Analysis of software piracy numbers
Ever wonder how true those software piracy statistics regarding the amount of pirated software, amount of money and jobs lost, and other statistics are? Well like most things, you can ‘adjust’ them to your benefit.
An excellent analysis by Mike Masnick on some of the latest numbers. The part I like the best is that the group responsible for producing these numbers, the Business Software Alliance has been made aware of it, but chooses to ignore it.
Deniable File Systems and Truecrypt
An interesting research paper on the vulnerabilities of using Deniable File Systems (DFS). The popular open-source package TrueCrypt is used as the primary example, although it would apply to other DFS applications.
The authors (A.Czeskis, D. J. St. Hilaire, K. Koscher, S.D. Gribble, T.Kohno, B. Schneier) note that given the current political environment in many countries today, users of DFS may think that utilizing a DFS application permits the data stored in the DFS to not be discoverable. The authors highlight how this is a false belief.
Two of the key points I found interesting were:
- Most applications and operating systems are not designed to preserved plausible deniability and often ‘leak’ information that reveals the existence of a DFS.

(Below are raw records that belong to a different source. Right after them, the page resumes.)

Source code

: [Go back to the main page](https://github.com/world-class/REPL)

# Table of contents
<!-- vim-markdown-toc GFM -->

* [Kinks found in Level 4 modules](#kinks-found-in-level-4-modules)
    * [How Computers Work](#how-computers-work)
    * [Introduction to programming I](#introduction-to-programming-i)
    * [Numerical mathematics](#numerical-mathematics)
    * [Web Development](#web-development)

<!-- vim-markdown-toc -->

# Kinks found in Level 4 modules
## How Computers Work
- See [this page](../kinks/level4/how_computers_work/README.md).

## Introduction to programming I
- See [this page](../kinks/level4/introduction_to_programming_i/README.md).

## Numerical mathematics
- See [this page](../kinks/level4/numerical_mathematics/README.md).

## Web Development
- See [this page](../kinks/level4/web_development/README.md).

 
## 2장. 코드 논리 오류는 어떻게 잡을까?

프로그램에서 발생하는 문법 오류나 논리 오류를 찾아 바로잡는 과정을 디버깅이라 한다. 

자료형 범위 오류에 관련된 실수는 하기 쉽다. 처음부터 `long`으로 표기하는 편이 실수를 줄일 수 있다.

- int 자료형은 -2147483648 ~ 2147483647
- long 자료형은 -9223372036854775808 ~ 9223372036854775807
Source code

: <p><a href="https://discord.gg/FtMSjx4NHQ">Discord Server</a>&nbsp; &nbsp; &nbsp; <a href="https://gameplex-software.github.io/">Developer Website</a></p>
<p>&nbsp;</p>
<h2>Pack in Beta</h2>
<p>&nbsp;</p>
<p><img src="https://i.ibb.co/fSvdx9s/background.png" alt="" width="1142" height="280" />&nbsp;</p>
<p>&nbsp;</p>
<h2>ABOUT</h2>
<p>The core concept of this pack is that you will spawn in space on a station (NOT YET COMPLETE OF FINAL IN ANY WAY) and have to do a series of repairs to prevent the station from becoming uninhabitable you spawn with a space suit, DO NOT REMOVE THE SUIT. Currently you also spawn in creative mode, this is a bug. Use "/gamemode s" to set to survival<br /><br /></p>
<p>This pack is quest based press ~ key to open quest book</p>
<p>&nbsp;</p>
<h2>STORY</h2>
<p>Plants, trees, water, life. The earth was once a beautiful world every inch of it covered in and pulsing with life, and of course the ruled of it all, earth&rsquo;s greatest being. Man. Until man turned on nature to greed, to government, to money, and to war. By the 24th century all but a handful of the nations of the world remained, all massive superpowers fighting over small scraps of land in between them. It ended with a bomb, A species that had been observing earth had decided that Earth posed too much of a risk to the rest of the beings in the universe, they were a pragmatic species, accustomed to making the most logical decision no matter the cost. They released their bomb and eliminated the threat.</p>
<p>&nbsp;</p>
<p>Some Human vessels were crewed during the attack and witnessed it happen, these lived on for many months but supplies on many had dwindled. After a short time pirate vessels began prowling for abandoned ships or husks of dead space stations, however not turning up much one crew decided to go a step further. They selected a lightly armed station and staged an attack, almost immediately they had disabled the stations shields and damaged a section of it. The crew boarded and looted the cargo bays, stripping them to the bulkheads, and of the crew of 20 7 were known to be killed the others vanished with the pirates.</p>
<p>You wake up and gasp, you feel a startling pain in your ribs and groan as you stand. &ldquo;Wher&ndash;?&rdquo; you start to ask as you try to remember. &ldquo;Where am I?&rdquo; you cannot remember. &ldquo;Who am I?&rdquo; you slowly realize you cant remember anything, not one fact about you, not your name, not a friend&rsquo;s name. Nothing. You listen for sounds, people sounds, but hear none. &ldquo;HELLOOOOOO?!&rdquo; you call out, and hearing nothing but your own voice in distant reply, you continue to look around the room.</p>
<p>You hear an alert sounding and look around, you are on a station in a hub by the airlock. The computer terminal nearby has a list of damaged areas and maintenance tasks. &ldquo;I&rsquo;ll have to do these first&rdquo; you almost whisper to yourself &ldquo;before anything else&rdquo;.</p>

- Many common applications such as Microsoft Word make a copy of a file that is located in a DFS, typically in a non DFS and non encrypted location while the user is working on a file. If the application is properly closed, the file is deleted, but not securely allowing a recovery agent to extract the contents of the secret file without need to access the hidden file system.
Wear Leveling with flash drives and USB sticks
A good two page article that describes how “wear leveling” works on flash and USB sticks. It covers static and dynamic wear leveling concepts. The article is high-level enough to grasp the concept even if you are not a file system guru.
What I find most interesting is that with this implemented in most flash drives and USB sticks, even if you are to wipe the flash drive using recommended ‘wipe’ methods, all or parts of the data could still be present and recovered.